_Exercise:_ Locate, in the data below, the line that contains "achieves $1.00$ uniformly" and the line that contains "the model has"; reproduce exactly those two lines and every line between them, nothing more.
[[ Information provided, beginning ]]
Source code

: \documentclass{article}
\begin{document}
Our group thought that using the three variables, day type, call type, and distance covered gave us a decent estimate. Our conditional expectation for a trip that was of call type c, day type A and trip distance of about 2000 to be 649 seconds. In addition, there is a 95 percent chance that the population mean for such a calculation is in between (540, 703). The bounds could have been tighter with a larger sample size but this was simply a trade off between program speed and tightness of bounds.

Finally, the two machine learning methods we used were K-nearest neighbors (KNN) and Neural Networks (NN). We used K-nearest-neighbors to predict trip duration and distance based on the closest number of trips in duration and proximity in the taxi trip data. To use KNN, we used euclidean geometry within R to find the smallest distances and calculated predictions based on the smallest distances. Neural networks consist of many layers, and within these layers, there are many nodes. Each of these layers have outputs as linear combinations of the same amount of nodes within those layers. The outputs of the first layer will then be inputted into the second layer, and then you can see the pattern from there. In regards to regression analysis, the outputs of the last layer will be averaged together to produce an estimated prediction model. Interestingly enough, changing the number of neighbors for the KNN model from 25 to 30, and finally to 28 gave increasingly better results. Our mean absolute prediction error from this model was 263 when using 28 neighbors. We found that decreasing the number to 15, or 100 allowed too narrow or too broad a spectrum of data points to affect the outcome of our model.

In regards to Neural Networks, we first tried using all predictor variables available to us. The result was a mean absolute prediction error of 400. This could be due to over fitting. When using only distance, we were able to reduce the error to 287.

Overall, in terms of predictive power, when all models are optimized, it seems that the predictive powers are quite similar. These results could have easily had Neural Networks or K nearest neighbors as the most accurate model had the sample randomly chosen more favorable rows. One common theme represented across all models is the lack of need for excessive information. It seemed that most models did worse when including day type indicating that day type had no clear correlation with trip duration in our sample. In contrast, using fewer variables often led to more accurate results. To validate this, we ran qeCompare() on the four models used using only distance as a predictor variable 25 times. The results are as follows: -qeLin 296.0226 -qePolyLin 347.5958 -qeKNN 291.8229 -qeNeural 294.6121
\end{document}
[[ Information provided, end ]]
[[ Information provided, beginning ]]
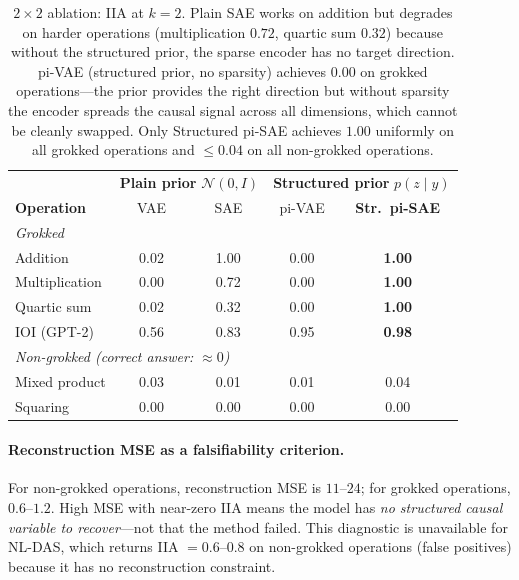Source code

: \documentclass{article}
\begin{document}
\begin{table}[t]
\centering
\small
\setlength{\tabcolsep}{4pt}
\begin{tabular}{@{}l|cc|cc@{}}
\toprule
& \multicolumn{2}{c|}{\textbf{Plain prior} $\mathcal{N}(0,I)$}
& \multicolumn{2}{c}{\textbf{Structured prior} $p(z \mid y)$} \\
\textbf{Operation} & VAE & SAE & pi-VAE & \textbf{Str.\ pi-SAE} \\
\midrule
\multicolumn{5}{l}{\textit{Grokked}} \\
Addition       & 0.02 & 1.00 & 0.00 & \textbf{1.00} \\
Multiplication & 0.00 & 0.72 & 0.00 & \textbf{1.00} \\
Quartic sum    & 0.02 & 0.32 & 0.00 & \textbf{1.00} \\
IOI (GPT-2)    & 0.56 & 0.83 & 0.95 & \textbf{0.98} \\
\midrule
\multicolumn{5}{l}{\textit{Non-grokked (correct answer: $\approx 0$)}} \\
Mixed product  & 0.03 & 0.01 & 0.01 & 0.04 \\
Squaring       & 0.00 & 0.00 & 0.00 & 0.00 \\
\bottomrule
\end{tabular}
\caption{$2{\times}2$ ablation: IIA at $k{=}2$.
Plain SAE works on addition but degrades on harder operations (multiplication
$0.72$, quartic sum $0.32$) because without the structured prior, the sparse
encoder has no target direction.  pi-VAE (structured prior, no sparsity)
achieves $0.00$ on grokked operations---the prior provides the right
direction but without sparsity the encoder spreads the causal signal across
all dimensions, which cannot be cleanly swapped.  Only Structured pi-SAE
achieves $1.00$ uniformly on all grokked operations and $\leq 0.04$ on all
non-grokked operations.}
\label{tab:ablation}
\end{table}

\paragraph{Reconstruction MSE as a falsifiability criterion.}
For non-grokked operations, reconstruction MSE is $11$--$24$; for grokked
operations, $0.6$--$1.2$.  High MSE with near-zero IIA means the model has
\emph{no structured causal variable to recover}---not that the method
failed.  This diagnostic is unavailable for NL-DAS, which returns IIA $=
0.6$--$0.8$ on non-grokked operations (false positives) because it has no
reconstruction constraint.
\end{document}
[[ Information provided, end ]]
_Result below:_
achieves $1.00$ uniformly on all grokked operations and $\leq 0.04$ on all
non-grokked operations.}
\label{tab:ablation}
\end{table}

\paragraph{Reconstruction MSE as a falsifiability criterion.}
For non-grokked operations, reconstruction MSE is $11$--$24$; for grokked
operations, $0.6$--$1.2$.  High MSE with near-zero IIA means the model has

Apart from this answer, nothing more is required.